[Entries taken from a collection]
════════════════
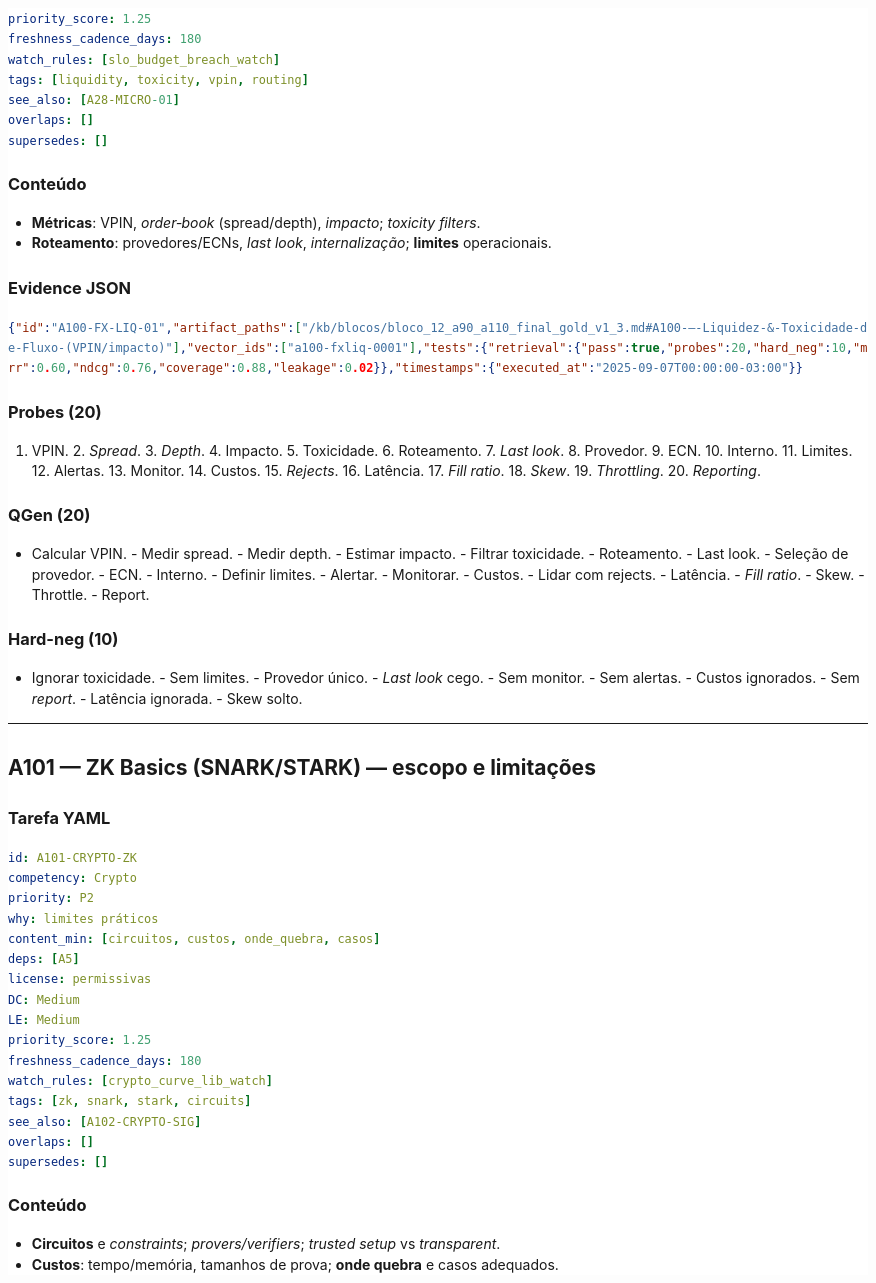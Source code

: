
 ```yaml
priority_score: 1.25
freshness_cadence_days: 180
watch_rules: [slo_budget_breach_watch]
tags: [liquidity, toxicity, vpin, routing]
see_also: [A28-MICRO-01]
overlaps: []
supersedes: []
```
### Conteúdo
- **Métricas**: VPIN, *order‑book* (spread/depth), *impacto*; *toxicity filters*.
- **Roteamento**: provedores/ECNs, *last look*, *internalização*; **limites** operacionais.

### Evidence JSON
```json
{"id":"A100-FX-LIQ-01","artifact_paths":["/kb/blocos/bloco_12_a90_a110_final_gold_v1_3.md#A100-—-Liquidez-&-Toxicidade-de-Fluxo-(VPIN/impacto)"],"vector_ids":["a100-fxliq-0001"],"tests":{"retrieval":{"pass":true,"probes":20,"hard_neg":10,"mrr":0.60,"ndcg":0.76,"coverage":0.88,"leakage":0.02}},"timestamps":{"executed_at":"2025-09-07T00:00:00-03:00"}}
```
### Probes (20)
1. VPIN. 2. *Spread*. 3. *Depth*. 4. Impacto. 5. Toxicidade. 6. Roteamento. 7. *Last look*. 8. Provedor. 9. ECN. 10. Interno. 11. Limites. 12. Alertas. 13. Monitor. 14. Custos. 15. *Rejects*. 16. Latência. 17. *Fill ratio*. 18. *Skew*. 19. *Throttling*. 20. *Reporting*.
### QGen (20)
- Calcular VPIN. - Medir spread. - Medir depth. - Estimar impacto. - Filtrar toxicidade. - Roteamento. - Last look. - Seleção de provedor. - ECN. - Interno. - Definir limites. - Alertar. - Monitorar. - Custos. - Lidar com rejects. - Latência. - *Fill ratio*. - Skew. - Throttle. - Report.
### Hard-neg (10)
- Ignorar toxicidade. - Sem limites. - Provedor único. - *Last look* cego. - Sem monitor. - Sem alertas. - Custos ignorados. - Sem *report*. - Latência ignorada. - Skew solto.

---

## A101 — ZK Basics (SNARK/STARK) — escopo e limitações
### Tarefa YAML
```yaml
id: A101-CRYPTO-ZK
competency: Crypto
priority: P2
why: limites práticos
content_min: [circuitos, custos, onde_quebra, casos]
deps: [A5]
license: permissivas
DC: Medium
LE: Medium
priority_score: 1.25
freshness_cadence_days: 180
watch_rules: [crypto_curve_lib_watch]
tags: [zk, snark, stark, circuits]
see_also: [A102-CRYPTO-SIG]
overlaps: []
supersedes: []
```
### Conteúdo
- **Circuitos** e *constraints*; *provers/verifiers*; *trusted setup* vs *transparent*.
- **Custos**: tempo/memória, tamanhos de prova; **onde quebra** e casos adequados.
════════════════
**WHAT THE TASK REQUIRES**
With all pictures removed, reproduce the lines from the top of the entries above through the line containing "### Evidence JSON", exactly as written.

**EXERCISE RESPONSE**
Source code

:
 ```yaml
priority_score: 1.25
freshness_cadence_days: 180
watch_rules: [slo_budget_breach_watch]
tags: [liquidity, toxicity, vpin, routing]
see_also: [A28-MICRO-01]
overlaps: []
supersedes: []
```
### Conteúdo
- **Métricas**: VPIN, *order‑book* (spread/depth), *impacto*; *toxicity filters*.
- **Roteamento**: provedores/ECNs, *last look*, *internalização*; **limites** operacionais.

### Evidence JSON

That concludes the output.